_PROVIDED INFORMATION_
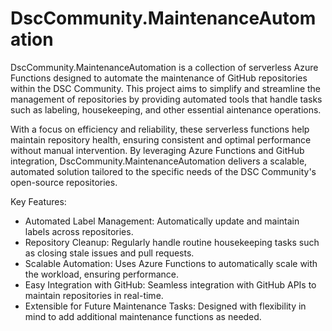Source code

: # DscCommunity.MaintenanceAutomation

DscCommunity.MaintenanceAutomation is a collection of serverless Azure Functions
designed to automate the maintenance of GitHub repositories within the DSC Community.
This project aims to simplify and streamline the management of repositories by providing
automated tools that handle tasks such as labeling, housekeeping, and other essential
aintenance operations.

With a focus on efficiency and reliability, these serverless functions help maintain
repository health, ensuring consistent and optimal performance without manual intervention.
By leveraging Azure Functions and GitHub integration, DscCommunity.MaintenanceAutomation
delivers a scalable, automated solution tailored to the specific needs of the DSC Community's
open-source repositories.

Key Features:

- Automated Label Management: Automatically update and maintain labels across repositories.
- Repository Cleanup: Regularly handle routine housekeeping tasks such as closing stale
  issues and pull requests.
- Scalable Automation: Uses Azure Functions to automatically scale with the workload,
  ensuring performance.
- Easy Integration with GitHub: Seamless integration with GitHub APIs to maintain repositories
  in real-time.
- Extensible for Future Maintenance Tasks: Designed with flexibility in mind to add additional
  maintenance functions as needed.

...

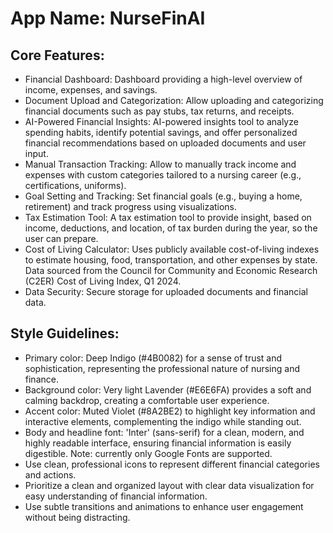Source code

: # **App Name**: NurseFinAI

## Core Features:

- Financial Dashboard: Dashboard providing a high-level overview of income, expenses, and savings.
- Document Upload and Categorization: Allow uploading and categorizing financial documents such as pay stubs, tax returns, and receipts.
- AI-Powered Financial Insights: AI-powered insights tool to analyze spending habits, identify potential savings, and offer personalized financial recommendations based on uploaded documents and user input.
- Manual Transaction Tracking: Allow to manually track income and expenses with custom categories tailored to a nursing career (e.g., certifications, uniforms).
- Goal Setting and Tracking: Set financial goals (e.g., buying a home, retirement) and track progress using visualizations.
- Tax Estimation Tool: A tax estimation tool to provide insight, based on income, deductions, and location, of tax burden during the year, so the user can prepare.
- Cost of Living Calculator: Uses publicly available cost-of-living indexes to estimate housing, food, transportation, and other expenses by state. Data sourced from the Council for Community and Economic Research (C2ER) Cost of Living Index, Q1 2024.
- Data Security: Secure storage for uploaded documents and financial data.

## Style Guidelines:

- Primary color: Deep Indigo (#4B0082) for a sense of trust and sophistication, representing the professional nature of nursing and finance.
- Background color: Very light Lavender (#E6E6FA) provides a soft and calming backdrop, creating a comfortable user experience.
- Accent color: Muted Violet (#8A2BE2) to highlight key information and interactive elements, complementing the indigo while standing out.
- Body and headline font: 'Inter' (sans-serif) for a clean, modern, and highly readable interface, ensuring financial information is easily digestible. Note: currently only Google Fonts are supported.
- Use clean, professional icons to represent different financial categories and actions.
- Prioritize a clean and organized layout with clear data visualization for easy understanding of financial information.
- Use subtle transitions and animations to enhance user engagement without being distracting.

_EXERCISE INSTRUCTIONS_
Among the entries above, copy exactly only the lines starting with the one containing "in real-time." and going through the one containing "maintenance functions as needed.", both ends included.

_TASK ANSWER_
  in real-time.
- Extensible for Future Maintenance Tasks: Designed with flexibility in mind to add additional
  maintenance functions as needed.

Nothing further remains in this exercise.